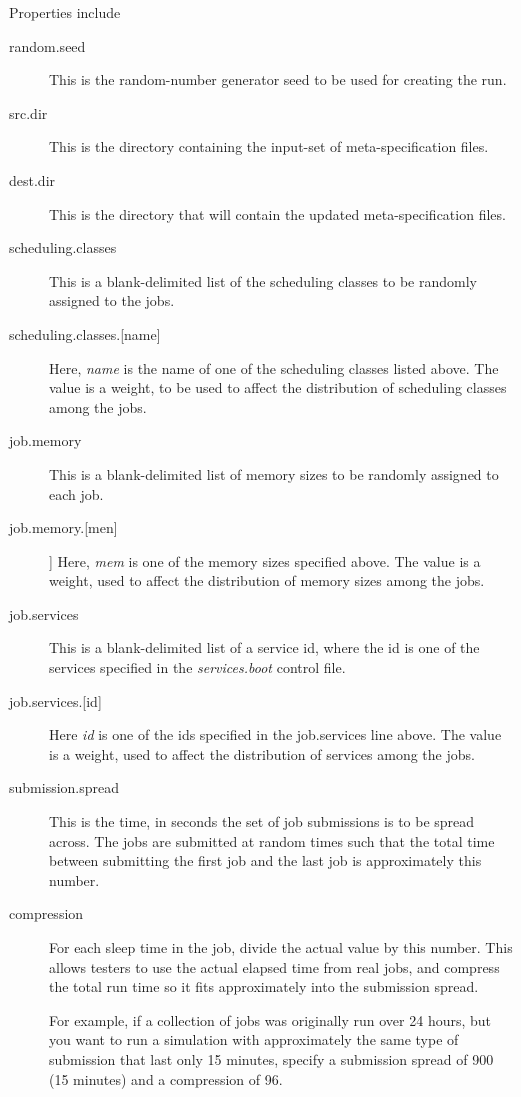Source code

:      Properties include
     \begin{description}
       \item[random.seed] This is the random-number generator seed to be used for
         creating the run.
       \item[src.dir] This is the directory containing the input-set of meta-specification
         files.
       \item[dest.dir] This is the directory that will contain the updated meta-specification
         files.
       \item[scheduling.classes] This is a blank-delimited list of the scheduling classes to
         be randomly assigned to the jobs.  
       \item[scheduling.classes.{[name]}] Here, {\em name} is the name of one of the 
         scheduling classes listed above.  The value is a weight, to be used to affect
         the distribution of scheduling classes among the jobs.
       \item[job.memory] This is a blank-delimited list of memory sizes to be randomly
         assigned to each job.
       \item[job.memory.{[men]}]] Here, {\em mem} is one of the memory sizes specified
         above.  The value is a weight, used to affect the distribution of memory sizes
         among the jobs.
       \item[job.services] This is a blank-delimited list of a service id, where the id
         is one of the services specified in the {\em services.boot} control file.
       \item[job.services.{[id]}] Here {\em id} is one of the ids specified in the
         job.services line above.  The value is a weight, used to affect the distribution
         of services among the jobs.

       \item[submission.spread]  This is the time, in seconds the set of job submissions
         is to be spread across.  The jobs are submitted at random times such that the
         total time between submitting the first job and the last job is approximately
         this number.
       \item[compression] For each sleep time in the job, divide the actual value by 
         this number.  This allows testers to use the actual elapsed time from real
         jobs, and compress the total run time so it fits approximately into the submission
         spread.

         For example, if a collection of jobs was originally run over 24 hours, but 
         you want to run a simulation with approximately the same type of submission
         that last only 15 minutes, specify a submission spread of 900 (15 minutes) and
         a compression of 96.
     \end{description}

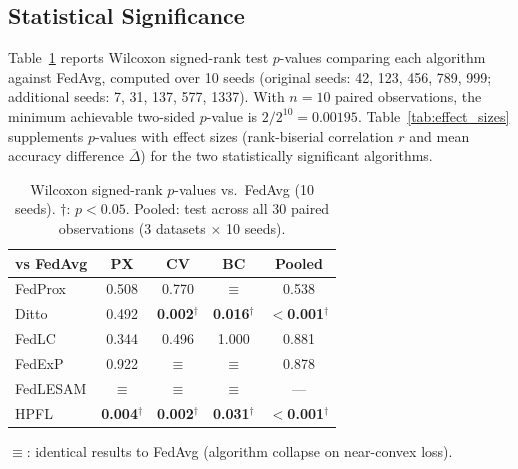 \documentclass[conference]{IEEEtran}
\begin{document}
\subsection{Statistical Significance}

Table~\ref{tab:significance} reports Wilcoxon signed-rank test $p$-values comparing each algorithm against FedAvg, computed over 10 seeds (original seeds: 42, 123, 456, 789, 999; additional seeds: 7, 31, 137, 577, 1337). With $n{=}10$ paired observations, the minimum achievable two-sided $p$-value is $2/2^{10} = 0.00195$. Table~\ref{tab:effect_sizes} supplements $p$-values with effect sizes (rank-biserial correlation $r$ and mean accuracy difference $\overline{\Delta}$) for the two statistically significant algorithms.

\begin{table}[t]
\centering
\caption{Wilcoxon signed-rank $p$-values vs.\ FedAvg (10 seeds). $\dagger$: $p < 0.05$. Pooled: test across all 30 paired observations (3 datasets $\times$ 10 seeds).}
\label{tab:significance}
\small
\begin{tabular}{lcccc}
\toprule
\textbf{vs FedAvg} & \textbf{PX} & \textbf{CV} & \textbf{BC} & \textbf{Pooled} \\
\midrule
FedProx & 0.508 & 0.770 & $\equiv$ & 0.538 \\
Ditto & 0.492 & \textbf{0.002}$^\dagger$ & \textbf{0.016}$^\dagger$ & \textbf{$<$0.001}$^\dagger$ \\
FedLC & 0.344 & 0.496 & 1.000 & 0.881 \\
FedExP & 0.922 & $\equiv$ & $\equiv$ & 0.878 \\
FedLESAM & $\equiv$ & $\equiv$ & $\equiv$ & --- \\
HPFL & \textbf{0.004}$^\dagger$ & \textbf{0.002}$^\dagger$ & \textbf{0.031}$^\dagger$ & \textbf{$<$0.001}$^\dagger$ \\
\bottomrule
\end{tabular}

\vspace{1mm}
\footnotesize{$\equiv$: identical results to FedAvg (algorithm collapse on near-convex loss).}
\end{table}
\end{document}
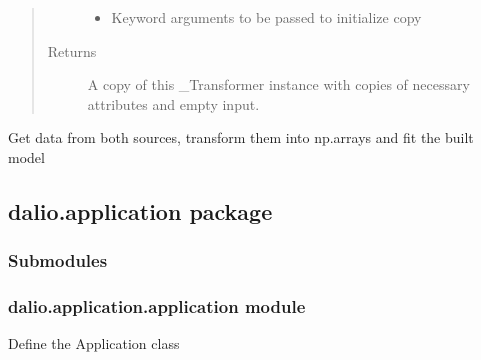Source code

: \documentclass[letterpaper,10pt,english]{sphinxmanual}
\begin{document}
\begin{fulllineitems}
\begin{fulllineitems}
\begin{quote}
\begin{description}
\begin{itemize}
\item {} 
 \textendash{} Keyword arguments to be passed to initialize copy

\end{itemize}

\item[{Returns}] \leavevmode
A copy of this \_Transformer instance with copies of necessary
attributes and empty input.

\end{description}\end{quote}

\end{fulllineitems}


\begin{fulllineitems}
\label{\detokenize{dalio.model:dalio.model.XYLinearModel.run}}
Get data from both sources, transform them into np.arrays and
fit the built model

\end{fulllineitems}


\end{fulllineitems}



\subsection{dalio.application package}
\label{\detokenize{dalio.application:dalio-application-package}}\label{\detokenize{dalio.application::doc}}

\subsubsection{Submodules}
\label{\detokenize{dalio.application:submodules}}

\subsubsection{dalio.application.application module}
\label{\detokenize{dalio.application:module-dalio.application.application}}\label{\detokenize{dalio.application:dalio-application-application-module}}
Define the Application class
\end{document}
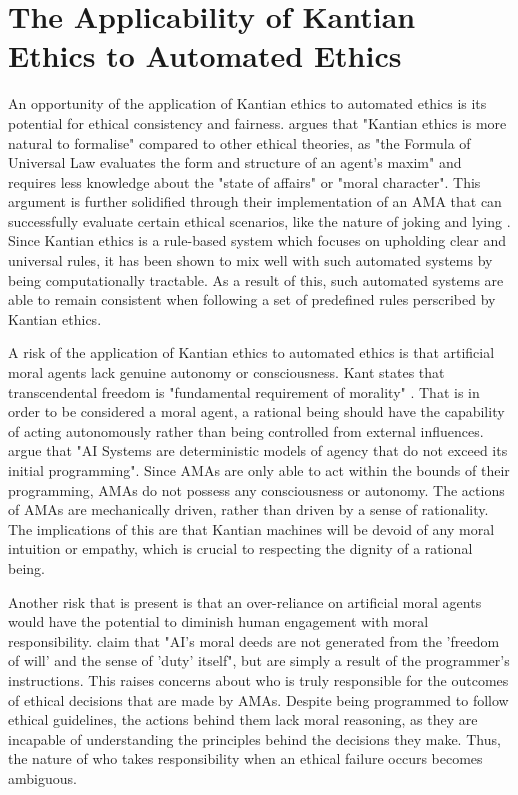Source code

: \documentclass{article}
\begin{document}
\section{The Applicability of Kantian Ethics to Automated Ethics}

An opportunity of the application of Kantian ethics to automated ethics is its potential for ethical consistency and 
fairness. \textcite[p. 16]{singh2022} argues that "Kantian ethics is more natural to formalise" compared
to other ethical theories, as "the Formula of Universal Law evaluates the form and structure of an agent's
maxim" and requires less knowledge about the "state of affairs" or "moral character". This argument is 
further solidified through their implementation of an AMA that can successfully evaluate certain
ethical scenarios, like the nature of joking and lying \parencite[6--7]{singh2022}. Since Kantian
ethics is a rule-based system which focuses on upholding clear and universal rules, it has been shown to
mix well with such automated systems by being computationally tractable. As a result of this, such 
automated systems are able to remain consistent when following a set of predefined rules perscribed by
Kantian ethics.

A risk of the application of Kantian ethics to automated ethics is that artificial moral agents lack
genuine autonomy or consciousness. Kant states that transcendental freedom is "fundamental requirement of morality"
\parencite[p. 142]{mannananth2021}. That is in order to be considered a moral agent, a rational being should 
have the capability of acting autonomously rather than being controlled from external influences. \textcite[p. 149]{mannananth2021}
argue that "AI Systems are deterministic models of agency that do not exceed its initial programming". Since AMAs are
only able to act within the bounds of their programming, AMAs do not possess any consciousness or autonomy. The actions
of AMAs are mechanically driven, rather than driven by a sense of rationality. The implications of this are that 
Kantian machines will be devoid of any moral intuition or empathy, which is crucial to respecting the dignity of
a rational being.

Another risk that is present is that an over-reliance on artificial moral agents would have the potential to diminish human engagement
with moral responsibility. \textcite[p. 146]{mannananth2021} claim that "AI's moral deeds are not generated from
the 'freedom of will' and the sense of 'duty' itself", but are simply a result of the programmer's instructions. 
This raises concerns about who is truly responsible for the outcomes of ethical decisions that are made by AMAs. 
Despite being programmed to follow ethical guidelines, the actions behind them lack moral reasoning, as they are 
incapable of understanding the principles behind the decisions they make. Thus, the nature of who takes responsibility
when an ethical failure occurs becomes ambiguous.
\end{document}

◆ **WHAT THE TASK ASKS**
The whole listing should be retyped word for word; none of its pictures belong in the copy.

◆ **ANSWER BOX**
Source code

:      Properties include
     \begin{description}
       \item[random.seed] This is the random-number generator seed to be used for
         creating the run.
       \item[src.dir] This is the directory containing the input-set of meta-specification
         files.
       \item[dest.dir] This is the directory that will contain the updated meta-specification
         files.
       \item[scheduling.classes] This is a blank-delimited list of the scheduling classes to
         be randomly assigned to the jobs.  
       \item[scheduling.classes.{[name]}] Here, {\em name} is the name of one of the 
         scheduling classes listed above.  The value is a weight, to be used to affect
         the distribution of scheduling classes among the jobs.
       \item[job.memory] This is a blank-delimited list of memory sizes to be randomly
         assigned to each job.
       \item[job.memory.{[men]}]] Here, {\em mem} is one of the memory sizes specified
         above.  The value is a weight, used to affect the distribution of memory sizes
         among the jobs.
       \item[job.services] This is a blank-delimited list of a service id, where the id
         is one of the services specified in the {\em services.boot} control file.
       \item[job.services.{[id]}] Here {\em id} is one of the ids specified in the
         job.services line above.  The value is a weight, used to affect the distribution
         of services among the jobs.

       \item[submission.spread]  This is the time, in seconds the set of job submissions
         is to be spread across.  The jobs are submitted at random times such that the
         total time between submitting the first job and the last job is approximately
         this number.
       \item[compression] For each sleep time in the job, divide the actual value by 
         this number.  This allows testers to use the actual elapsed time from real
         jobs, and compress the total run time so it fits approximately into the submission
         spread.

         For example, if a collection of jobs was originally run over 24 hours, but 
         you want to run a simulation with approximately the same type of submission
         that last only 15 minutes, specify a submission spread of 900 (15 minutes) and
         a compression of 96.
     \end{description}

 \documentclass[conference]{IEEEtran}
\begin{document}
\subsection{Statistical Significance}

Table~\ref{tab:significance} reports Wilcoxon signed-rank test $p$-values comparing each algorithm against FedAvg, computed over 10 seeds (original seeds: 42, 123, 456, 789, 999; additional seeds: 7, 31, 137, 577, 1337). With $n{=}10$ paired observations, the minimum achievable two-sided $p$-value is $2/2^{10} = 0.00195$. Table~\ref{tab:effect_sizes} supplements $p$-values with effect sizes (rank-biserial correlation $r$ and mean accuracy difference $\overline{\Delta}$) for the two statistically significant algorithms.

\begin{table}[t]
\centering
\caption{Wilcoxon signed-rank $p$-values vs.\ FedAvg (10 seeds). $\dagger$: $p < 0.05$. Pooled: test across all 30 paired observations (3 datasets $\times$ 10 seeds).}
\label{tab:significance}
\small
\begin{tabular}{lcccc}
\toprule
\textbf{vs FedAvg} & \textbf{PX} & \textbf{CV} & \textbf{BC} & \textbf{Pooled} \\
\midrule
FedProx & 0.508 & 0.770 & $\equiv$ & 0.538 \\
Ditto & 0.492 & \textbf{0.002}$^\dagger$ & \textbf{0.016}$^\dagger$ & \textbf{$<$0.001}$^\dagger$ \\
FedLC & 0.344 & 0.496 & 1.000 & 0.881 \\
FedExP & 0.922 & $\equiv$ & $\equiv$ & 0.878 \\
FedLESAM & $\equiv$ & $\equiv$ & $\equiv$ & --- \\
HPFL & \textbf{0.004}$^\dagger$ & \textbf{0.002}$^\dagger$ & \textbf{0.031}$^\dagger$ & \textbf{$<$0.001}$^\dagger$ \\
\bottomrule
\end{tabular}

\vspace{1mm}
\footnotesize{$\equiv$: identical results to FedAvg (algorithm collapse on near-convex loss).}
\end{table}
\end{document}
Source code

: \documentclass[letterpaper,10pt,english]{sphinxmanual}
\begin{document}
\begin{fulllineitems}
\begin{fulllineitems}
\begin{quote}
\begin{description}
\begin{itemize}
\item {} 
 \textendash{} Keyword arguments to be passed to initialize copy

\end{itemize}

\item[{Returns}] \leavevmode
A copy of this \_Transformer instance with copies of necessary
attributes and empty input.

\end{description}\end{quote}

\end{fulllineitems}


\begin{fulllineitems}
\label{\detokenize{dalio.model:dalio.model.XYLinearModel.run}}
Get data from both sources, transform them into np.arrays and
fit the built model

\end{fulllineitems}


\end{fulllineitems}



\subsection{dalio.application package}
\label{\detokenize{dalio.application:dalio-application-package}}\label{\detokenize{dalio.application::doc}}

\subsubsection{Submodules}
\label{\detokenize{dalio.application:submodules}}

\subsubsection{dalio.application.application module}
\label{\detokenize{dalio.application:module-dalio.application.application}}\label{\detokenize{dalio.application:dalio-application-application-module}}
Define the Application class
\end{document}
Source code

: \documentclass{article}
\begin{document}
\section{The Applicability of Kantian Ethics to Automated Ethics}

An opportunity of the application of Kantian ethics to automated ethics is its potential for ethical consistency and 
fairness. \textcite[p. 16]{singh2022} argues that "Kantian ethics is more natural to formalise" compared
to other ethical theories, as "the Formula of Universal Law evaluates the form and structure of an agent's
maxim" and requires less knowledge about the "state of affairs" or "moral character". This argument is 
further solidified through their implementation of an AMA that can successfully evaluate certain
ethical scenarios, like the nature of joking and lying \parencite[6--7]{singh2022}. Since Kantian
ethics is a rule-based system which focuses on upholding clear and universal rules, it has been shown to
mix well with such automated systems by being computationally tractable. As a result of this, such 
automated systems are able to remain consistent when following a set of predefined rules perscribed by
Kantian ethics.

A risk of the application of Kantian ethics to automated ethics is that artificial moral agents lack
genuine autonomy or consciousness. Kant states that transcendental freedom is "fundamental requirement of morality"
\parencite[p. 142]{mannananth2021}. That is in order to be considered a moral agent, a rational being should 
have the capability of acting autonomously rather than being controlled from external influences. \textcite[p. 149]{mannananth2021}
argue that "AI Systems are deterministic models of agency that do not exceed its initial programming". Since AMAs are
only able to act within the bounds of their programming, AMAs do not possess any consciousness or autonomy. The actions
of AMAs are mechanically driven, rather than driven by a sense of rationality. The implications of this are that 
Kantian machines will be devoid of any moral intuition or empathy, which is crucial to respecting the dignity of
a rational being.

Another risk that is present is that an over-reliance on artificial moral agents would have the potential to diminish human engagement
with moral responsibility. \textcite[p. 146]{mannananth2021} claim that "AI's moral deeds are not generated from
the 'freedom of will' and the sense of 'duty' itself", but are simply a result of the programmer's instructions. 
This raises concerns about who is truly responsible for the outcomes of ethical decisions that are made by AMAs. 
Despite being programmed to follow ethical guidelines, the actions behind them lack moral reasoning, as they are 
incapable of understanding the principles behind the decisions they make. Thus, the nature of who takes responsibility
when an ethical failure occurs becomes ambiguous.
\end{document}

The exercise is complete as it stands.